And perhaps, at that moment, Pope Francis realized that indeed all his life, he had been making choices. But at that blessed moment of grace, maybe it dawned upon him, that it was the choices he made which ‘made’ him and led him to choose the Choice which made him in the first place. And with tremendous humility, on that balcony where he faced the countless rejoicing in the choice of his fellow cardinals, he did something remarkable.   He asked for the peoples’ blessing. And with his head bowed down, Pope Francis asked the people to pray for him, to pray with him. And so this has been the recurring plea and petition Pope Francis has been interjecting in his talks and homilies. “Please, pray for me.”
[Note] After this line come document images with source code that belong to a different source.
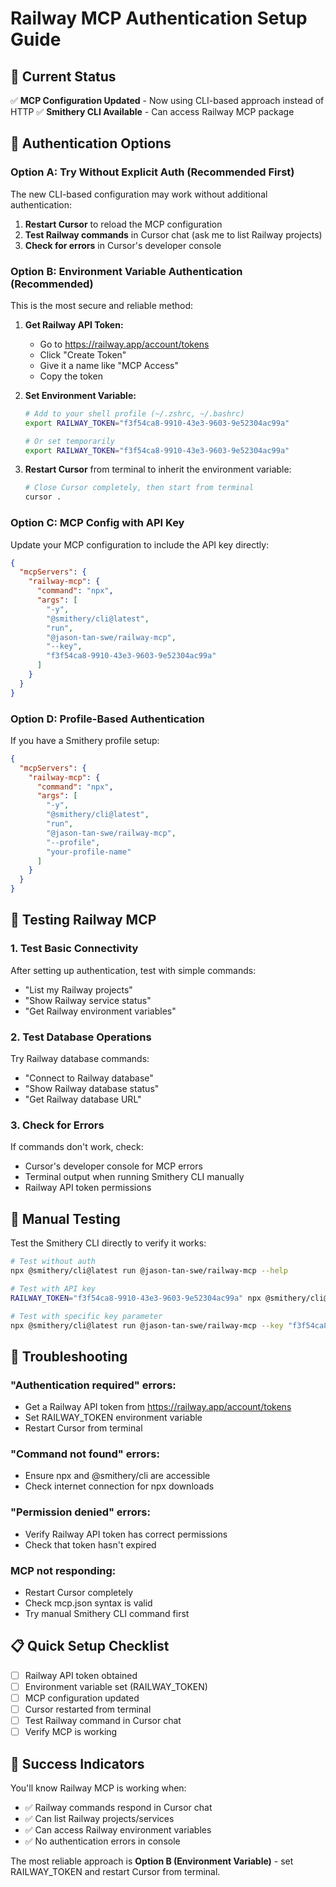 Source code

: # Railway MCP Authentication Setup Guide

## 🎯 Current Status
✅ **MCP Configuration Updated** - Now using CLI-based approach instead of HTTP
✅ **Smithery CLI Available** - Can access Railway MCP package

## 🔐 Authentication Options

### Option A: Try Without Explicit Auth (Recommended First)
The new CLI-based configuration may work without additional authentication:

1. **Restart Cursor** to reload the MCP configuration
2. **Test Railway commands** in Cursor chat (ask me to list Railway projects)
3. **Check for errors** in Cursor's developer console

### Option B: Environment Variable Authentication (Recommended)
This is the most secure and reliable method:

1. **Get Railway API Token:**
   - Go to https://railway.app/account/tokens
   - Click "Create Token"
   - Give it a name like "MCP Access"
   - Copy the token

2. **Set Environment Variable:**
   ```bash
   # Add to your shell profile (~/.zshrc, ~/.bashrc)
   export RAILWAY_TOKEN="f3f54ca8-9910-43e3-9603-9e52304ac99a"
   
   # Or set temporarily
   export RAILWAY_TOKEN="f3f54ca8-9910-43e3-9603-9e52304ac99a"
   ```

3. **Restart Cursor** from terminal to inherit the environment variable:
   ```bash
   # Close Cursor completely, then start from terminal
   cursor .
   ```

### Option C: MCP Config with API Key
Update your MCP configuration to include the API key directly:

```json
{
  "mcpServers": {
    "railway-mcp": {
      "command": "npx",
      "args": [
        "-y",
        "@smithery/cli@latest",
        "run",
        "@jason-tan-swe/railway-mcp",
        "--key",
        "f3f54ca8-9910-43e3-9603-9e52304ac99a"
      ]
    }
  }
}
```

### Option D: Profile-Based Authentication
If you have a Smithery profile setup:

```json
{
  "mcpServers": {
    "railway-mcp": {
      "command": "npx",
      "args": [
        "-y",
        "@smithery/cli@latest",
        "run",
        "@jason-tan-swe/railway-mcp",
        "--profile",
        "your-profile-name"
      ]
    }
  }
}
```

## 🧪 Testing Railway MCP

### 1. Test Basic Connectivity
After setting up authentication, test with simple commands:
- "List my Railway projects"
- "Show Railway service status"
- "Get Railway environment variables"

### 2. Test Database Operations
Try Railway database commands:
- "Connect to Railway database"
- "Show Railway database status"
- "Get Railway database URL"

### 3. Check for Errors
If commands don't work, check:
- Cursor's developer console for MCP errors
- Terminal output when running Smithery CLI manually
- Railway API token permissions

## 🔧 Manual Testing

Test the Smithery CLI directly to verify it works:

```bash
# Test without auth
npx @smithery/cli@latest run @jason-tan-swe/railway-mcp --help

# Test with API key
RAILWAY_TOKEN="f3f54ca8-9910-43e3-9603-9e52304ac99a" npx @smithery/cli@latest run @jason-tan-swe/railway-mcp

# Test with specific key parameter
npx @smithery/cli@latest run @jason-tan-swe/railway-mcp --key "f3f54ca8-9910-43e3-9603-9e52304ac99a"
```

## 🚨 Troubleshooting

### "Authentication required" errors:
- Get a Railway API token from https://railway.app/account/tokens
- Set RAILWAY_TOKEN environment variable
- Restart Cursor from terminal

### "Command not found" errors:
- Ensure npx and @smithery/cli are accessible
- Check internet connection for npx downloads

### "Permission denied" errors:
- Verify Railway API token has correct permissions
- Check that token hasn't expired

### MCP not responding:
- Restart Cursor completely
- Check mcp.json syntax is valid
- Try manual Smithery CLI command first

## 📋 Quick Setup Checklist

- [ ] Railway API token obtained
- [ ] Environment variable set (RAILWAY_TOKEN)
- [ ] MCP configuration updated
- [ ] Cursor restarted from terminal
- [ ] Test Railway command in Cursor chat
- [ ] Verify MCP is working

## 🎉 Success Indicators

You'll know Railway MCP is working when:
- ✅ Railway commands respond in Cursor chat
- ✅ Can list Railway projects/services
- ✅ Can access Railway environment variables
- ✅ No authentication errors in console

The most reliable approach is **Option B (Environment Variable)** - set RAILWAY_TOKEN and restart Cursor from terminal.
And so as we – as a people and as a nation – go to the polls come election day, perhaps this is the same plea and petition our country’s nameless and powerless whisper when we enter that inner space; when we enter our own version of the room of tears within us, and put in our vote and elect our government leaders. We will be making a choice which will either make or unmake us a nation. But perhaps, in the stillness of our hearts, when we drown our fears and doubts; making our choices based on our hopes and dreams, rather than from the dark places and corners we find ourselves in, we may yet experience the assurance and promise, that no matter what, our choices will always somehow lead us to back the Choice who first made us; to that Choice who first touched the finger tip of our human frailty. We will be led back to the Choice who first spoke us; and to that Choice who chose to love us  – and promised to be with us – to the very end.